Lors d’« Assises des Partis Politiques » pour la Refondation, 103 partis ont signé un Accord politique dans le but de réorienter le processus censé servir de base à la transition. Il sera porté par les signataires comme contribution à la future Concertation nationale. Ledit accord préconise, entre autres, la dissolution des institutions, ainsi que la création d’une Haute autorité de la refondation qui aurait pour objectif d’élargir le pouvoir à 12 civils, au-delà des cinq militaires déjà en place.

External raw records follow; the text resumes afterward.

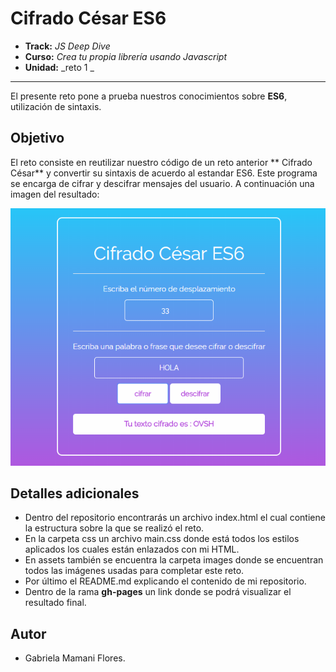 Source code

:# Cifrado César ES6

* **Track:** _JS Deep Dive_
* **Curso:** _Crea tu propia librería usando Javascript_
* **Unidad:** _reto 1 _

***

El presente reto pone a prueba nuestros conocimientos sobre **ES6**, utilización de sintaxis.

## Objetivo

El reto consiste en reutilizar nuestro código de un reto anterior ** Cifrado César** y convertir su sintaxis de acuerdo al estandar ES6. Este programa se encarga de cifrar y descifrar mensajes del usuario. A continuación una imagen del resultado:

![view](assets/docs/cifrado-cesar.png)


## Detalles adicionales

* Dentro del repositorio encontrarás un archivo index.html el cual contiene la estructura sobre la que se realizó el reto.
* En la carpeta css un archivo main.css donde está todos los estilos aplicados los cuales están enlazados con mi HTML.
* En assets también se encuentra la carpeta images donde se encuentran todos las imágenes usadas para completar este reto.
* Por último el README.md explicando el contenido de mi repositorio.
* Dentro de la rama **gh-pages** un link donde se podrá visualizar el resultado final.

## Autor

* Gabriela Mamani Flores. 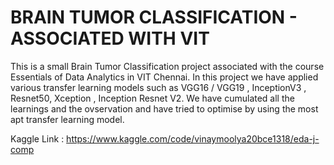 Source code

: # BRAIN TUMOR CLASSIFICATION - ASSOCIATED WITH VIT

This is a small Brain Tumor Classification project associated with the course Essentials of Data Analytics in VIT Chennai.
In this project we have applied various transfer learning models such as VGG16 / VGG19 , InceptionV3 , Resnet50, Xception , Inception Resnet V2.
We have cumulated all the learnings and the ovservation and have tried to optimise by using the most apt transfer learning model.

Kaggle Link : https://www.kaggle.com/code/vinaymoolya20bce1318/eda-j-comp
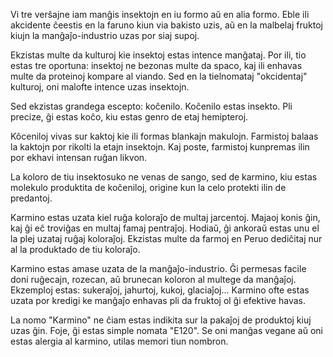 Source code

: Vi tre verŝajne iam manĝis insektojn en iu formo aŭ en alia formo. Eble ili akcidente ĉeestis en la faruno kiun via bakisto uzis, aŭ en la malbelaj fruktoj kiujn la manĝaĵo-industrio uzas por siaj supoj.

Ekzistas multe da kulturoj kie insektoj estas intence manĝataj. Por ili, tio estas tre oportuna: insektoj ne bezonas multe da spaco, kaj ili enhavas multe da proteinoj kompare al viando. Sed en la tielnomataj "okcidentaj" kulturoj, oni malofte intence uzas insektojn.

Sed ekzistas grandega escepto: koĉenilo. Koĉenilo estas insekto. Pli precize, ĝi estas koĉo, kiu estas genro de etaj hemipteroj.

Kôceniloj vivas sur kaktoj kie ili formas blankajn makulojn. Farmistoj balaas la kaktojn por rikolti la etajn insektojn. Kaj poste, farmistoj kunpremas ilin por ekhavi intensan ruĝan likvon.

La koloro de tiu insektosuko ne venas de sango, sed de karmino, kiu estas molekulo produktita de koĉeniloj, origine kun la celo protekti ilin de predantoj.

Karmino estas uzata kiel ruĝa koloraĵo de multaj jarcentoj. Majaoj konis ĝin, kaj ĝi eĉ troviĝas en multaj famaj pentraĵoj. Hodiaŭ, ĝi ankoraŭ estas unu el la plej uzataj ruĝaj koloraĵoj. Ekzistas multe da farmoj en Peruo dediĉitaj nur al la produktado de tiu koloraĵo.

Karmino estas amase uzata de la manĝaĵo-industrio. Ĝi permesas facile doni ruĝecajn, rozecan, aŭ brunecan koloron al multege da manĝaĵoj. Ekzemploj estas: sukeraĵoj, jahurtoj, kukoj, glaciaĵoj... Karmino ofte estas uzata por kredigi ke manĝaĵo enhavas pli da fruktoj ol ĝi efektive havas.

La nomo "Karmino" ne ĉiam estas indikita sur la pakaĵoj de produktoj kiuj uzas ĝin. Foje, ĝi estas simple nomata "E120". Se oni manĝas vegane aŭ oni estas alergia al karmino, utilas memori tiun nombron. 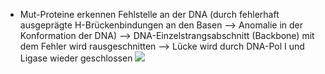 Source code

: - Mut-Proteine erkennen Fehlstelle an der DNA (durch fehlerhaft ausgeprägte H-Brückenbindungen an den Basen --> Anomalie in der Konformation der DNA) --> DNA-Einzelstrangsabschnitt (Backbone) mit dem Fehler wird rausgeschnitten --> Lücke wird durch DNA-Pol I und Ligase wieder geschlossen
![](Pasted%20image%2020231216144504.png)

A priori, le mouvement pourrait être méritoire. Les premiers mois sont loin d’autoriser un optimisme béat, et malgré la propagande officielle et celle des mpisolelaka, les exemples inquiétants s’accumulent aussi bien dans le domaine de la démocratie que de l’État de Droit. L’Accord politique partirait donc d’un bon sentiment : replacer les partis politiques dans le jeu politique, mettre des balises au processus de transition, tenter un retour vers les valeurs démocratiques et les principes de bonne gouvernance afin de limiter les dérapages et incertitudes, etc.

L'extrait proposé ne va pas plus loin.